__WORK ITEM__:
Skip the images; return every entry exactly.

++++++++++

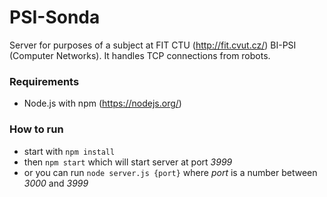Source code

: # PSI-Sonda #

Server for purposes of a subject at FIT CTU (http://fit.cvut.cz/) BI-PSI (Computer Networks). It handles TCP connections from robots.

### Requirements ###

* Node.js with npm (https://nodejs.org/)

### How to run ###

* start with `npm install`
* then `npm start` which will start server at port *3999*
* or you can run `node server.js {port}` where *port* is a number between *3000* and *3999*
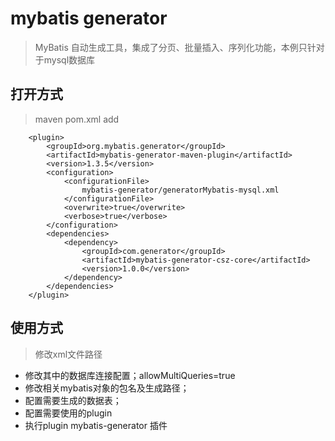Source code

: # mybatis generator

> MyBatis 自动生成工具，集成了分页、批量插入、序列化功能，本例只针对于mysql数据库

## 打开方式

> maven pom.xml add  
          
        <plugin>
            <groupId>org.mybatis.generator</groupId>
            <artifactId>mybatis-generator-maven-plugin</artifactId>
            <version>1.3.5</version>
            <configuration>
                <configurationFile>
                    mybatis-generator/generatorMybatis-mysql.xml
                </configurationFile>
                <overwrite>true</overwrite>
                <verbose>true</verbose>
            </configuration>
            <dependencies>
                <dependency>
                    <groupId>com.generator</groupId>
                    <artifactId>mybatis-generator-csz-core</artifactId>
                    <version>1.0.0</version>
                </dependency>
            </dependencies>
        </plugin>
## 使用方式

> 修改xml文件路径
* 修改其中的数据库连接配置；allowMultiQueries=true
* 修改相关mybatis对象的包名及生成路径；
* 配置需要生成的数据表；
* 配置需要使用的plugin
* 执行plugin mybatis-generator 插件

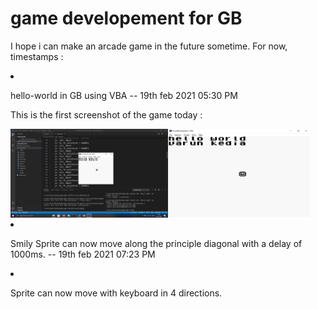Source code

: <h1>game developement for GB</h1>
<p>I hope i can make an arcade game in the future sometime. For now, timestamps :</p> 
<li>
    <p>hello-world in GB using VBA -- 19th feb 2021 05:30 PM</p>
    <p>This is the first screenshot of the game today :</p>
    <img src="hello-world-game\image1.png" width=50% alt="screenshot-1" style="float:left">
    <img src="hello-world-game\image1-1.png" width=45% alt="screenshot-1-1">
</li>
<li>
    <p>Smily Sprite can now move along the principle diagonal with a delay of 1000ms. -- 19th feb 2021 07:23 PM</p>
</li>
<li>
    <p>Sprite can now move with keyboard in 4 directions.</p>
</li>
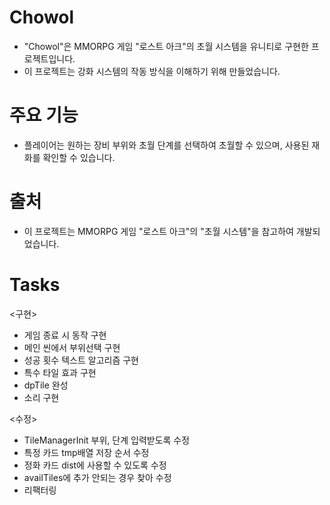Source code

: # Chowol
- "Chowol"은 MMORPG 게임 "로스트 아크"의 초월 시스템을 유니티로 구현한 프로젝트입니다.
- 이 프로젝트는 강화 시스템의 작동 방식을 이해하기 위해 만들었습니다.

# 주요 기능
- 플레이어는 원하는 장비 부위와 초월 단계를 선택하여 초월할 수 있으며, 사용된 재화를 확인할 수 있습니다.

# 출처
- 이 프로젝트는 MMORPG 게임 "로스트 아크"의 "초월 시스템"을 참고하여 개발되었습니다.

# Tasks
<구현>
- 게임 종료 시 동작 구현
- 메인 씬에서 부위선택 구현
- 성공 횟수 텍스트 알고리즘 구현
- 특수 타일 효과 구현
- dpTile 완성
- 소리 구현

<수정>
- TileManagerInit 부위, 단계 입력받도록 수정
- 특정 카드 tmp배열 저장 순서 수정
- 정화 카드 dist에 사용할 수 있도록 수정
- availTiles에 추가 안되는 경우 찾아 수정
- 리팩터링
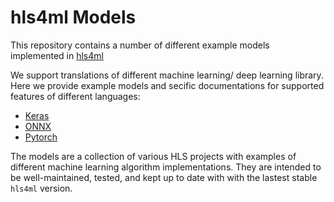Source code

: # hls4ml Models
This repository contains a number of different example models implemented in [hls4ml](https://hls-fpga-machine-learning.github.io/hls4ml/)

We support translations of different machine learning/ deep learning library. Here we provide example models and secific documentations for supported features of different languages:

- [Keras](./keras-to-hls)
- [ONNX](./onnx-to-hls)
- [Pytorch](./pytorch-to-hls)

The models are a collection of various HLS projects with examples of different machine learning algorithm implementations. They are intended to be well-maintained, tested, and kept up to date with with the lastest stable `hls4ml` version.
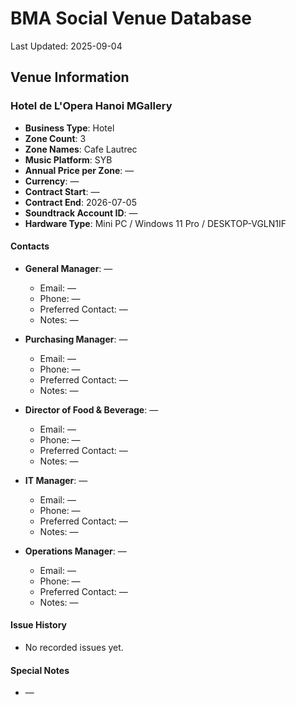 # BMA Social Venue Database

Last Updated: 2025-09-04

## Venue Information

### Hotel de L'Opera Hanoi MGallery
- **Business Type**: Hotel
- **Zone Count**: 3
- **Zone Names**: Cafe Lautrec
- **Music Platform**: SYB
- **Annual Price per Zone**: —
- **Currency**: —
- **Contract Start**: —
- **Contract End**: 2026-07-05
- **Soundtrack Account ID**: —
- **Hardware Type**: Mini PC / Windows 11 Pro / DESKTOP-VGLN1IF

#### Contacts
- **General Manager**: —
  - Email: —
  - Phone: —
  - Preferred Contact: —
  - Notes: —

- **Purchasing Manager**: —
  - Email: —
  - Phone: —
  - Preferred Contact: —
  - Notes: —

- **Director of Food & Beverage**: —
  - Email: —
  - Phone: —
  - Preferred Contact: —
  - Notes: —

- **IT Manager**: —
  - Email: —
  - Phone: —
  - Preferred Contact: —
  - Notes: —

- **Operations Manager**: —
  - Email: —
  - Phone: —
  - Preferred Contact: —
  - Notes: —

#### Issue History
- No recorded issues yet.

#### Special Notes
- —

++++++++++

__OUTPUT__:
Source code

: # PSI-Sonda #

Server for purposes of a subject at FIT CTU (http://fit.cvut.cz/) BI-PSI (Computer Networks). It handles TCP connections from robots.

### Requirements ###

* Node.js with npm (https://nodejs.org/)

### How to run ###

* start with `npm install`
* then `npm start` which will start server at port *3999*
* or you can run `node server.js {port}` where *port* is a number between *3000* and *3999*
Source code

: # mybatis generator

> MyBatis 自动生成工具，集成了分页、批量插入、序列化功能，本例只针对于mysql数据库

## 打开方式

> maven pom.xml add  
          
        <plugin>
            <groupId>org.mybatis.generator</groupId>
            <artifactId>mybatis-generator-maven-plugin</artifactId>
            <version>1.3.5</version>
            <configuration>
                <configurationFile>
                    mybatis-generator/generatorMybatis-mysql.xml
                </configurationFile>
                <overwrite>true</overwrite>
                <verbose>true</verbose>
            </configuration>
            <dependencies>
                <dependency>
                    <groupId>com.generator</groupId>
                    <artifactId>mybatis-generator-csz-core</artifactId>
                    <version>1.0.0</version>
                </dependency>
            </dependencies>
        </plugin>
## 使用方式

> 修改xml文件路径
* 修改其中的数据库连接配置；allowMultiQueries=true
* 修改相关mybatis对象的包名及生成路径；
* 配置需要生成的数据表；
* 配置需要使用的plugin
* 执行plugin mybatis-generator 插件

Source code

: <h1>game developement for GB</h1>
<p>I hope i can make an arcade game in the future sometime. For now, timestamps :</p> 
<li>
    <p>hello-world in GB using VBA -- 19th feb 2021 05:30 PM</p>
    <p>This is the first screenshot of the game today :</p>
    <img src="hello-world-game\image1.png" width=50% alt="screenshot-1" style="float:left">
    <img src="hello-world-game\image1-1.png" width=45% alt="screenshot-1-1">
</li>
<li>
    <p>Smily Sprite can now move along the principle diagonal with a delay of 1000ms. -- 19th feb 2021 07:23 PM</p>
</li>
<li>
    <p>Sprite can now move with keyboard in 4 directions.</p>
</li>
Source code

: # Chowol
- "Chowol"은 MMORPG 게임 "로스트 아크"의 초월 시스템을 유니티로 구현한 프로젝트입니다.
- 이 프로젝트는 강화 시스템의 작동 방식을 이해하기 위해 만들었습니다.

# 주요 기능
- 플레이어는 원하는 장비 부위와 초월 단계를 선택하여 초월할 수 있으며, 사용된 재화를 확인할 수 있습니다.

# 출처
- 이 프로젝트는 MMORPG 게임 "로스트 아크"의 "초월 시스템"을 참고하여 개발되었습니다.

# Tasks
<구현>
- 게임 종료 시 동작 구현
- 메인 씬에서 부위선택 구현
- 성공 횟수 텍스트 알고리즘 구현
- 특수 타일 효과 구현
- dpTile 완성
- 소리 구현

<수정>
- TileManagerInit 부위, 단계 입력받도록 수정
- 특정 카드 tmp배열 저장 순서 수정
- 정화 카드 dist에 사용할 수 있도록 수정
- availTiles에 추가 안되는 경우 찾아 수정
- 리팩터링
Source code

: # hls4ml Models
This repository contains a number of different example models implemented in [hls4ml](https://hls-fpga-machine-learning.github.io/hls4ml/)

We support translations of different machine learning/ deep learning library. Here we provide example models and secific documentations for supported features of different languages:

- [Keras](./keras-to-hls)
- [ONNX](./onnx-to-hls)
- [Pytorch](./pytorch-to-hls)

The models are a collection of various HLS projects with examples of different machine learning algorithm implementations. They are intended to be well-maintained, tested, and kept up to date with with the lastest stable `hls4ml` version.
 # BMA Social Venue Database

Last Updated: 2025-09-04

## Venue Information

### Hotel de L'Opera Hanoi MGallery
- **Business Type**: Hotel
- **Zone Count**: 3
- **Zone Names**: Cafe Lautrec
- **Music Platform**: SYB
- **Annual Price per Zone**: —
- **Currency**: —
- **Contract Start**: —
- **Contract End**: 2026-07-05
- **Soundtrack Account ID**: —
- **Hardware Type**: Mini PC / Windows 11 Pro / DESKTOP-VGLN1IF

#### Contacts
- **General Manager**: —
  - Email: —
  - Phone: —
  - Preferred Contact: —
  - Notes: —

- **Purchasing Manager**: —
  - Email: —
  - Phone: —
  - Preferred Contact: —
  - Notes: —

- **Director of Food & Beverage**: —
  - Email: —
  - Phone: —
  - Preferred Contact: —
  - Notes: —

- **IT Manager**: —
  - Email: —
  - Phone: —
  - Preferred Contact: —
  - Notes: —

- **Operations Manager**: —
  - Email: —
  - Phone: —
  - Preferred Contact: —
  - Notes: —

#### Issue History
- No recorded issues yet.

#### Special Notes
- —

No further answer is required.